# Finding an asymptote

#### Yehia

how do you find the asymptotes of a curve like:

$$\displaystyle (x+3)/(x^2+4)$$

where the denominator is a power for eg.

and why do you integrate $$\displaystyle 3/x$$ to get 3lnx and not $$\displaystyle -9x^{-3}$$??

help very appreciated thanks!!

Last edited by a moderator:

#### eddie2042

how do you find the asymptotes of a curve like:

$$\displaystyle (x+3)/(x^2+4)$$

where the denominator is a power for eg.

and why do you integrate $$\displaystyle 3/x$$ to get 3lnx and not $$\displaystyle -9x^-3$$??

help very appreciated thanks!!
To get the asymptotes, test its end behaviors by taking both limits as $$\displaystyle x\rightarrow \infty$$ and as $$\displaystyle x\rightarrow -\infty$$. Both of which are 0, therefore there is only one asymptote which is $$\displaystyle y = 0$$.

To answer your second question, the reason it turns into $$\displaystyle y = ln |x|$$ is because when you are integrating using the reverse power rule which says

$$\displaystyle \int {x}^{r}dx = \frac{{x}^{r+1}}{r+1}$$

however this only works if $$\displaystyle r \neq -1$$, because then denominator becomes 0. In your case, we have $$\displaystyle y = 3{x}^{-1}$$, so $$\displaystyle r = -1$$ so it doesn't work. So we use $$\displaystyle y = ln |x|$$. Make sure that it's absolute value of x and not just regular x.

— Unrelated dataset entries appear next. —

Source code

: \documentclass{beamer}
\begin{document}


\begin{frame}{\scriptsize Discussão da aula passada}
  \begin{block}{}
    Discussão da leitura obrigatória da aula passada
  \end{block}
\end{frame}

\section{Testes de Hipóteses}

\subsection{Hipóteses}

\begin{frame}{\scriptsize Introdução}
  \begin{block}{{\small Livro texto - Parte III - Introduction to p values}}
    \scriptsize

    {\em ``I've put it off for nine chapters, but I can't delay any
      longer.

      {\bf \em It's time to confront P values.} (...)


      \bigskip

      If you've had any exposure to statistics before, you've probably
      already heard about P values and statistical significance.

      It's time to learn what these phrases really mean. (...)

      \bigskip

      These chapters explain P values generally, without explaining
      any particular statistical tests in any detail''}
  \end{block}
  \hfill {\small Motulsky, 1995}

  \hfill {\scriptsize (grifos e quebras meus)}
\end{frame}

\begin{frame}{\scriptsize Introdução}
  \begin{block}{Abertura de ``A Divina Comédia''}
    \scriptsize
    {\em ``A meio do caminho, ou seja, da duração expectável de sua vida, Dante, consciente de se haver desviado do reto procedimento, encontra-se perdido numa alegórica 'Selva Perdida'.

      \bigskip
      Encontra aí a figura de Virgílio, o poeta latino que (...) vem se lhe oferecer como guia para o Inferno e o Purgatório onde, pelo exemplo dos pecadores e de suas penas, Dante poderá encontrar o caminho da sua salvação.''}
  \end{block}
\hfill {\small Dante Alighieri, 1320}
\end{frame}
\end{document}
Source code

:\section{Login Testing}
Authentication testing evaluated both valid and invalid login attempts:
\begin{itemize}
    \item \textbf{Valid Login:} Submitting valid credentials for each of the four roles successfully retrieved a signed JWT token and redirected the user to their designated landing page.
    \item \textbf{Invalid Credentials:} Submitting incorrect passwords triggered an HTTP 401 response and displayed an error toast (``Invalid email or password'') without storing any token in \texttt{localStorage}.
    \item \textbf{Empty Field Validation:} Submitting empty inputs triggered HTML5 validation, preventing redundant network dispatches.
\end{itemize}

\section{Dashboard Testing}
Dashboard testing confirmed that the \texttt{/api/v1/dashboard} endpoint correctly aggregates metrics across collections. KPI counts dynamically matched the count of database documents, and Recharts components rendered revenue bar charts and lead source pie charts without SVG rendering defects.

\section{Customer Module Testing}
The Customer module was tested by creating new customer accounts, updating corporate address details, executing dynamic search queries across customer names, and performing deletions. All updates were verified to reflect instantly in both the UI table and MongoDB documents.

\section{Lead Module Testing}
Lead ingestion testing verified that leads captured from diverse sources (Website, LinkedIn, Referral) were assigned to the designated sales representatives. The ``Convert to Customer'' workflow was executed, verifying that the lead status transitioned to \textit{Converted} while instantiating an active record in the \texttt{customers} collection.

If you don't put the absolute value signs, you'll get it wrong.

Cheers!

#### matheagle

MHF Hall of Honor
and why do you integrate $$\displaystyle 3/x$$ to get 3lnx and not $$\displaystyle -9x^{-3}$$?
A better question is, why do you think that the integral of 3/x is $$\displaystyle -9x^{-3}$$?